Quiz: Chapter 3
Experimental Design and A/B Testing
Instructions: Answer all questions. Multiple-choice questions have one correct answer unless otherwise stated. Short-answer questions should be answered in 2-4 sentences.
Question 1 (Multiple Choice)
In an A/B test, the null hypothesis states that:
- A) The treatment group will have a higher metric value than the control group
- B) There is no difference between the treatment and control groups; any observed difference is due to random variation
- C) The experiment was not properly randomized
- D) The sample size is too small to detect a difference
Answer: B) There is no difference between the treatment and control groups; any observed difference is due to random variation. The null hypothesis is the default assumption that the treatment has no effect. The purpose of the experiment is to gather evidence against this assumption.
Question 2 (Multiple Choice)
Which of the following correctly describes a Type I error?
- A) Failing to detect a real effect
- B) Concluding there is an effect when none exists (false positive)

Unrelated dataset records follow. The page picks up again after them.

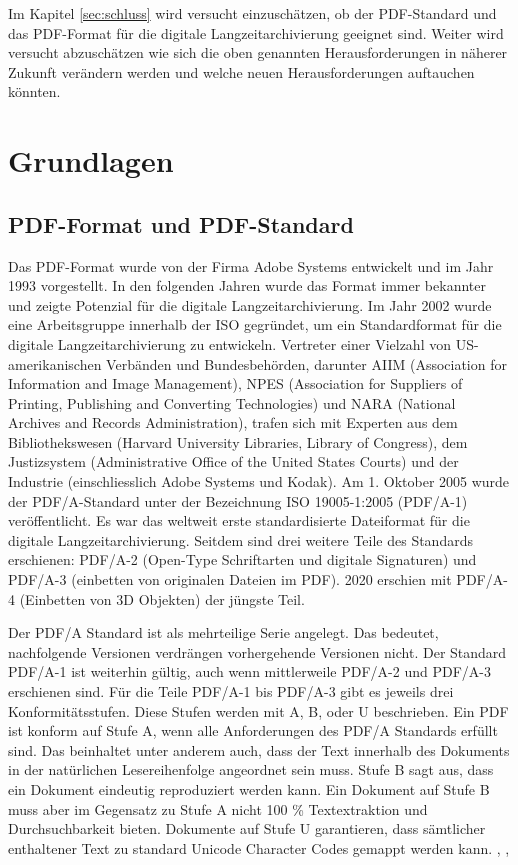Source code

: \documentclass[a4paper,oneside, 12pt]{report}
\begin{document}
Im Kapitel \ref{sec:schluss} wird versucht einzuschätzen, ob der PDF-Standard und das PDF-Format für die digitale Langzeitarchivierung geeignet sind. Weiter wird versucht abzuschätzen wie sich die oben genannten Herausforderungen in näherer Zukunft verändern werden und welche neuen Herausforderungen auftauchen könnten.




\chapter{Grundlagen}\label{sec:grundlagen}
\section{PDF-Format und PDF-Standard}
Das PDF-Format wurde von der Firma Adobe Systems entwickelt und im Jahr 1993 vorgestellt. In den folgenden Jahren wurde das Format immer bekannter und zeigte Potenzial für die digitale Langzeitarchivierung. Im Jahr 2002 wurde eine Arbeitsgruppe innerhalb der \ac{ISO} gegründet, um ein Standardformat für die digitale Langzeitarchivierung zu entwickeln. Vertreter einer Vielzahl von US-amerikanischen Verbänden und Bundesbehörden, darunter AIIM (Association for Information and Image Management), NPES (Association for Suppliers of Printing, Publishing and Converting Technologies) und NARA (National Archives and Records Administration), trafen sich mit Experten aus dem Bibliothekswesen (Harvard University Libraries, Library of Congress), dem Justizsystem (Administrative Office of the United States Courts) und der Industrie (einschliesslich Adobe Systems und Kodak). Am 1. Oktober 2005 wurde der PDF/A-Standard unter der Bezeichnung ISO 19005-1:2005 (PDF/A-1) veröffentlicht. Es war das weltweit erste standardisierte Dateiformat für die digitale Langzeitarchivierung. Seitdem sind drei weitere Teile des Standards erschienen: PDF/A-2 (Open-Type Schriftarten und digitale Signaturen) und PDF/A-3 (einbetten von originalen Dateien im PDF). 2020 erschien mit PDF/A-4 (Einbetten von 3D Objekten) der jüngste Teil. \cite{pdfhist}

Der PDF/A Standard ist als mehrteilige Serie angelegt. Das bedeutet, nachfolgende Versionen verdrängen vorhergehende Versionen nicht. Der Standard PDF/A-1 ist weiterhin gültig, auch wenn mittlerweile PDF/A-2 und PDF/A-3 erschienen sind. Für die Teile PDF/A-1 bis PDF/A-3 gibt es jeweils drei Konformitätsstufen. Diese Stufen werden mit A, B, oder U beschrieben. Ein PDF ist konform auf Stufe A, wenn alle Anforderungen des PDF/A Standards erfüllt sind. Das beinhaltet unter anderem auch, dass der Text innerhalb des Dokuments in der natürlichen Lesereihenfolge angeordnet sein muss. Stufe B sagt aus, dass ein Dokument eindeutig reproduziert werden kann. Ein Dokument auf Stufe B muss aber im Gegensatz zu Stufe A nicht 100 \% Textextraktion und Durchsuchbarkeit bieten. Dokumente auf Stufe U garantieren, dass sämtlicher enthaltener Text zu standard Unicode Character Codes gemappt werden kann. \cite{pdfhist}, \cite{pdftools}, \cite{adobepdf}
\end{document}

- C) Using the wrong statistical test for the data
- D) Running the experiment for too short a duration
Answer: B) Concluding there is an effect when none exists (false positive). A Type I error occurs when you reject the null hypothesis even though it is true. The probability of a Type I error is controlled by the significance level (alpha), typically set at 0.05.
Question 3 (Short Answer)
Explain the difference between statistical significance and practical significance. Give an example where a result is statistically significant but not practically significant.
Answer: Statistical significance means the observed difference is unlikely to be due to random chance (p-value below alpha). Practical significance means the effect is large enough to matter for the business or application. For example, an A/B test on a website with 10 million users might detect a statistically significant 0.01% increase in click-through rate (p = 0.02), but a 0.01% lift translates to only 1,000 additional clicks per month --- far too small to justify the engineering cost of implementing the change.
Question 4 (Multiple Choice)
A data scientist plans an experiment and determines they need 50,000 users per group. The site has 20,000 daily active users. What is the minimum experiment duration?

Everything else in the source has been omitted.